• **Brief**:
Filter this data down to the lines that hold "alignment", and copy them.
--- Exercise data Enclosed Below ---
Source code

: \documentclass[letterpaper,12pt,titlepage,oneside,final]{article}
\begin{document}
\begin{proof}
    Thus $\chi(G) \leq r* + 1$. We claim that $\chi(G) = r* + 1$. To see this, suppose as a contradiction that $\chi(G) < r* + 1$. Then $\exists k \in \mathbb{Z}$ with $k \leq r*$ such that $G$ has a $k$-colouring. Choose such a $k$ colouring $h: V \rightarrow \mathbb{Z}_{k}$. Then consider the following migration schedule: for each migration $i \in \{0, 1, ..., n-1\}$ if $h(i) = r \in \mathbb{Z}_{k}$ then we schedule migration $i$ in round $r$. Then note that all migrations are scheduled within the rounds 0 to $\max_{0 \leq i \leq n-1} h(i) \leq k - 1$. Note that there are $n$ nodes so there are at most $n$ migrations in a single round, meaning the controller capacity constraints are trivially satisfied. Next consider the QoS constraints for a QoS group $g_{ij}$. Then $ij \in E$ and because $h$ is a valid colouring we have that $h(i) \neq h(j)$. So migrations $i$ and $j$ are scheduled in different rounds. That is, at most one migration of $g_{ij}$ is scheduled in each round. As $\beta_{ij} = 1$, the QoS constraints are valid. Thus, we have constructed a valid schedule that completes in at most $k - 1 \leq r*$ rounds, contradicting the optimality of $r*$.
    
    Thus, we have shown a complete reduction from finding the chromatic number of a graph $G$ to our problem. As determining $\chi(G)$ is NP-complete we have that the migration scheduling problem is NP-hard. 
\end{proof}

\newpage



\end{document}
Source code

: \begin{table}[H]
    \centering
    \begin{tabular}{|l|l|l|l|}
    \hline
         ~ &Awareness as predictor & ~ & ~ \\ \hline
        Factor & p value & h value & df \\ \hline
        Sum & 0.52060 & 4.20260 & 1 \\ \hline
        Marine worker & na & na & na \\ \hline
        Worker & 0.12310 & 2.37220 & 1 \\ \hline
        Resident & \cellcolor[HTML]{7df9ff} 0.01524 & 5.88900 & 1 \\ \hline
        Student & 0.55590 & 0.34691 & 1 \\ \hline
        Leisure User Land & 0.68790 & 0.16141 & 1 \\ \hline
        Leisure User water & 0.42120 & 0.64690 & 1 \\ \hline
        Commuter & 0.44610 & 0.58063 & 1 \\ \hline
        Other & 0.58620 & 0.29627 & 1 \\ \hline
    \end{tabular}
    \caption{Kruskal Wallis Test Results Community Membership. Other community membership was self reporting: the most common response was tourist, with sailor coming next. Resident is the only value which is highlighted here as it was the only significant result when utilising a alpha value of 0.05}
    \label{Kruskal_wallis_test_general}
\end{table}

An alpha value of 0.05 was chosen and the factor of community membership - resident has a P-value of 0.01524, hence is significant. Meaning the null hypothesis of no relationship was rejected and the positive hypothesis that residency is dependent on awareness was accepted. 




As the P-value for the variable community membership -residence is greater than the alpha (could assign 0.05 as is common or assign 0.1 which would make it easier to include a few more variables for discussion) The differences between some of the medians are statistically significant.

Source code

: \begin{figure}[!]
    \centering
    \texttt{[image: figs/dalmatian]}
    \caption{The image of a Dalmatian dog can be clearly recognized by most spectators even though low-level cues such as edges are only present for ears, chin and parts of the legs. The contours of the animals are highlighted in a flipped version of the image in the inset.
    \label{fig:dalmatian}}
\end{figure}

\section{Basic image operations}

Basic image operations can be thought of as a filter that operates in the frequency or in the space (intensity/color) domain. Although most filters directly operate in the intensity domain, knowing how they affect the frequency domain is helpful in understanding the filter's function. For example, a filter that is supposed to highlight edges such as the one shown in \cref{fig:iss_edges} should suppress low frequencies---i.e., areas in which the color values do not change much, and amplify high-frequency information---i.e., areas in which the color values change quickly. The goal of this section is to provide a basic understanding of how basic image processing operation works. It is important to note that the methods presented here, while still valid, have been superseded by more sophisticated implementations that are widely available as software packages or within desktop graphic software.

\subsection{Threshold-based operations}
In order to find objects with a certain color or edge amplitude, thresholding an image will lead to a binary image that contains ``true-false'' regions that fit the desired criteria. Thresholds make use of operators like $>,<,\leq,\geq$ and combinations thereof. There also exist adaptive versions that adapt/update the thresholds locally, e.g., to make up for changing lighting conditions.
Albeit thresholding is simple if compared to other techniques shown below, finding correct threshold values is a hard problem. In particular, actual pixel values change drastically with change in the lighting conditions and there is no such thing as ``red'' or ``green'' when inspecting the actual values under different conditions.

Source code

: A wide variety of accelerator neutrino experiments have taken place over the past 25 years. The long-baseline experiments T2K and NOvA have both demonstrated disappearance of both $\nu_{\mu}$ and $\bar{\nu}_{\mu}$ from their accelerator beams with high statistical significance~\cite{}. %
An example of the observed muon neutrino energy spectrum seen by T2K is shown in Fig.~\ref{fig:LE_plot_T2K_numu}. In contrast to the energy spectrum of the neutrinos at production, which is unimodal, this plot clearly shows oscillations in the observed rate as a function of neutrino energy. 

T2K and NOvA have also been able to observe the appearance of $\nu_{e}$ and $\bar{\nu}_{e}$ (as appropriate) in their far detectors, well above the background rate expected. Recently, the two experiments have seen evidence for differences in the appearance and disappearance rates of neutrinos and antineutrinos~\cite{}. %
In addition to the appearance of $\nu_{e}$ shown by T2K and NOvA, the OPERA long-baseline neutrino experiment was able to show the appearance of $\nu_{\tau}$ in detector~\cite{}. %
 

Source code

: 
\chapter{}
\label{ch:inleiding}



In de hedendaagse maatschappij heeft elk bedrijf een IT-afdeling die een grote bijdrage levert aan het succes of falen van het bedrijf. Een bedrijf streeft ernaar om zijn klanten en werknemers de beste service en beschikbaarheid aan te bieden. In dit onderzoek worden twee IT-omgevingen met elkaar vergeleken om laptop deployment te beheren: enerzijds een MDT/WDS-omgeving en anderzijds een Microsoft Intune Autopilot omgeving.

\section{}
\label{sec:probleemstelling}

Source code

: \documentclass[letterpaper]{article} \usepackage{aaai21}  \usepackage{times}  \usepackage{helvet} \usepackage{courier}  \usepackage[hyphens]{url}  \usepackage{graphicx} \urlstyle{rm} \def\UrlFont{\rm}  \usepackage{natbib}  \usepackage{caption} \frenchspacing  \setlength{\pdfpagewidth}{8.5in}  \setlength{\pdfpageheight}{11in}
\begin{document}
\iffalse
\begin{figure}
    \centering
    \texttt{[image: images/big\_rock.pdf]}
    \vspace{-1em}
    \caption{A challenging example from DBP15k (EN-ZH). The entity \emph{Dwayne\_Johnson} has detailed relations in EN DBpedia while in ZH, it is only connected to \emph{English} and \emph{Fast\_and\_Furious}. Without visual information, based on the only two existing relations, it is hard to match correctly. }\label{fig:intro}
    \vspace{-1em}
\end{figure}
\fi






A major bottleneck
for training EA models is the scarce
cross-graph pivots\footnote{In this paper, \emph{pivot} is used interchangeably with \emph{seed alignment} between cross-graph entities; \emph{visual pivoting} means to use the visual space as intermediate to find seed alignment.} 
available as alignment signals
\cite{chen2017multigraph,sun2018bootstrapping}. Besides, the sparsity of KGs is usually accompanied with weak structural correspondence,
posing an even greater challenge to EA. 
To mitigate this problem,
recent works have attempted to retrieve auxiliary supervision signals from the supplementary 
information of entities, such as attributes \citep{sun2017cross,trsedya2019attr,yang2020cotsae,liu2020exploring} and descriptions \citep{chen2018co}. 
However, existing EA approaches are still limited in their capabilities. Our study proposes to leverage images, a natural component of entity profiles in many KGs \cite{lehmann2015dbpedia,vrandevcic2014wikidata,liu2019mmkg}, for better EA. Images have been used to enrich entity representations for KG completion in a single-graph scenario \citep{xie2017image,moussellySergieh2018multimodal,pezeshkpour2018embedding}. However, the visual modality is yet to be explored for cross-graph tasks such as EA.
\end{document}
--- End of Enclosed Exercise data ---
• **Exercise answer**:
cross-graph pivots\footnote{In this paper, \emph{pivot} is used interchangeably with \emph{seed alignment} between cross-graph entities; \emph{visual pivoting} means to use the visual space as intermediate to find seed alignment.} 
available as alignment signals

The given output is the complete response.